▶ _THE PROBLEM_: Output exactly the lines below, starting with the line that has "- 修改方法签名，返回类型改为MovieItem[]" and going on through the line that has "- _Requirements: 1.2, 3.1, 3.2, 5.1_", both included, and no other lines.

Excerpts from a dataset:
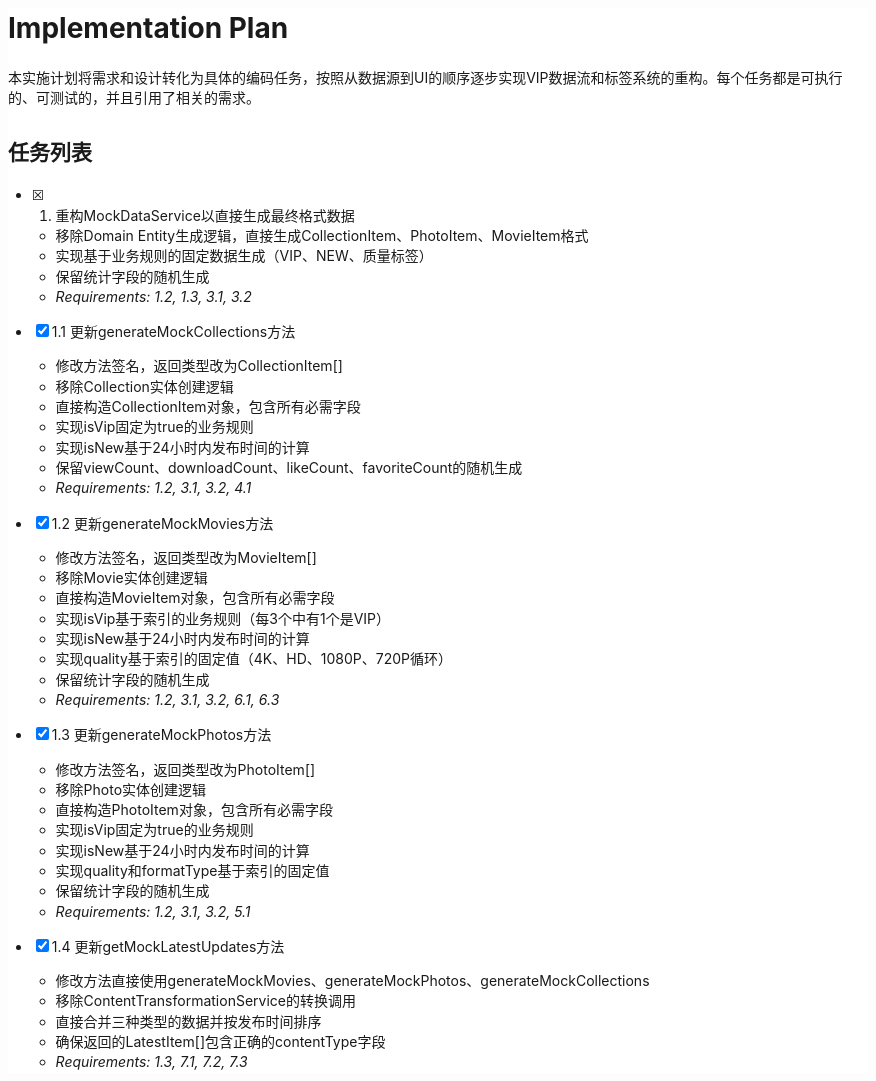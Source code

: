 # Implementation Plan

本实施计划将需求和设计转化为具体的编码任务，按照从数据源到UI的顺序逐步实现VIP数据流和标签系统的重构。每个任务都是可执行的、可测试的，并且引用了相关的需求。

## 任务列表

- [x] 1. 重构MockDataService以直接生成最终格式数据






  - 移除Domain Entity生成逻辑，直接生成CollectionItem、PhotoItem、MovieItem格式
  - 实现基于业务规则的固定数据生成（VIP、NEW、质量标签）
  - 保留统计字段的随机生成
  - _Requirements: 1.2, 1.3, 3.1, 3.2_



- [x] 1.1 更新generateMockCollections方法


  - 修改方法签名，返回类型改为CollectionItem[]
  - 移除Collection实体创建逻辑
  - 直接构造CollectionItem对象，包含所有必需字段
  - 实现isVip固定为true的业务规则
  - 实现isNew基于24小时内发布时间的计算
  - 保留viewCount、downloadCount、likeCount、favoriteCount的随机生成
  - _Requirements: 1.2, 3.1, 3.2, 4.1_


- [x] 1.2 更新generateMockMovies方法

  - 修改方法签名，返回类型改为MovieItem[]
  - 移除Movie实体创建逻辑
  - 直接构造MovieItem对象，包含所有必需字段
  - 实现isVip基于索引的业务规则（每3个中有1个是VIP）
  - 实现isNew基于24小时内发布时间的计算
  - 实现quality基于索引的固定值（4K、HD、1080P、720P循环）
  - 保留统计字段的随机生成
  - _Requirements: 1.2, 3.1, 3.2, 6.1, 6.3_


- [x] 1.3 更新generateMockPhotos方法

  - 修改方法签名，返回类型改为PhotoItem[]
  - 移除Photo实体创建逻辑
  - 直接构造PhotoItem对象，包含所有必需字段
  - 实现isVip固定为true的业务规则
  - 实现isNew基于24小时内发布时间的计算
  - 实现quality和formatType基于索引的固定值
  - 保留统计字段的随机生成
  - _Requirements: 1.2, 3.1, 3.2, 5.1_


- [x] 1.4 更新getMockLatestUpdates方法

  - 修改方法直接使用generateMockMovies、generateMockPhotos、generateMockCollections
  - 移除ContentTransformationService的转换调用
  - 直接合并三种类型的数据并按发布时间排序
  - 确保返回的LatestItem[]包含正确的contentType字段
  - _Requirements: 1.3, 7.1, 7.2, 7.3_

==

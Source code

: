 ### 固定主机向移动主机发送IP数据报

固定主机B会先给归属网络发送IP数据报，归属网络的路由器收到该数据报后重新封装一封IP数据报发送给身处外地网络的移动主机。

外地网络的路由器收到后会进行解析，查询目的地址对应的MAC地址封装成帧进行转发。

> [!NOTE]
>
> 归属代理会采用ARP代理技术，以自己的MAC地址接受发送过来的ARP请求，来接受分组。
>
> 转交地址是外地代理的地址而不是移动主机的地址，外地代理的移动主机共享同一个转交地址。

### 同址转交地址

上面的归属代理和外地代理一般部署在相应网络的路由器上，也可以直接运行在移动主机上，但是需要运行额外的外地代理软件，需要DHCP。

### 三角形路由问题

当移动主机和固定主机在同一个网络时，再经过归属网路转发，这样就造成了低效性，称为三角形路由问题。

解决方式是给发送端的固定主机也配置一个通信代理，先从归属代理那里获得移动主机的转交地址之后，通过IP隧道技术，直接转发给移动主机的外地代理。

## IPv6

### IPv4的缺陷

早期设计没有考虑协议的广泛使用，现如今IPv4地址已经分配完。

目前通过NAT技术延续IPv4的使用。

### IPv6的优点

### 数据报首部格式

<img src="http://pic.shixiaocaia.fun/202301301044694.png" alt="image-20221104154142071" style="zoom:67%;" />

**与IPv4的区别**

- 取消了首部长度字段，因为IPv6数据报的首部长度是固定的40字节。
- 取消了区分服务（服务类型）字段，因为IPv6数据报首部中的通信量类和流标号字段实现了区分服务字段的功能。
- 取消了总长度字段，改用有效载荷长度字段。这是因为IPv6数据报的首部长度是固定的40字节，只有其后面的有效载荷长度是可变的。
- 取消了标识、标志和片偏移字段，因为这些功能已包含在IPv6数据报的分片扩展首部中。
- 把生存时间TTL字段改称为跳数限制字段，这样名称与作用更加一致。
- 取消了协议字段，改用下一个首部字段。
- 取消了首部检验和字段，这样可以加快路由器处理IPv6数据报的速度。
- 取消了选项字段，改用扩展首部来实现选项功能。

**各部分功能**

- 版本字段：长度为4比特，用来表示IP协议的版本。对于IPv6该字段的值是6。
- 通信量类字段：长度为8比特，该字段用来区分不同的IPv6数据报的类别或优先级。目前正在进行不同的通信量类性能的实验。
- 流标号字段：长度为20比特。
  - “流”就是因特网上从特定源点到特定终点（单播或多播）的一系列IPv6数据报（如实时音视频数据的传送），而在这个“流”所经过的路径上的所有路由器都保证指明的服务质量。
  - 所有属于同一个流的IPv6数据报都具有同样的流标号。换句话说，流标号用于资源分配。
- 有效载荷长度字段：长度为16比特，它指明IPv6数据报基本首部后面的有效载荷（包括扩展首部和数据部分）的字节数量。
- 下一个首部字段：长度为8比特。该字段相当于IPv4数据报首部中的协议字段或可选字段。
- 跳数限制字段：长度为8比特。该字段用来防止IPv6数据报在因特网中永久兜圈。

▶ _RESULT FOR THIS EXERCISE_:
  - 修改方法签名，返回类型改为MovieItem[]
  - 移除Movie实体创建逻辑
  - 直接构造MovieItem对象，包含所有必需字段
  - 实现isVip基于索引的业务规则（每3个中有1个是VIP）
  - 实现isNew基于24小时内发布时间的计算
  - 实现quality基于索引的固定值（4K、HD、1080P、720P循环）
  - 保留统计字段的随机生成
  - _Requirements: 1.2, 3.1, 3.2, 6.1, 6.3_


- [x] 1.3 更新generateMockPhotos方法

  - 修改方法签名，返回类型改为PhotoItem[]
  - 移除Photo实体创建逻辑
  - 直接构造PhotoItem对象，包含所有必需字段
  - 实现isVip固定为true的业务规则
  - 实现isNew基于24小时内发布时间的计算
  - 实现quality和formatType基于索引的固定值
  - 保留统计字段的随机生成
  - _Requirements: 1.2, 3.1, 3.2, 5.1_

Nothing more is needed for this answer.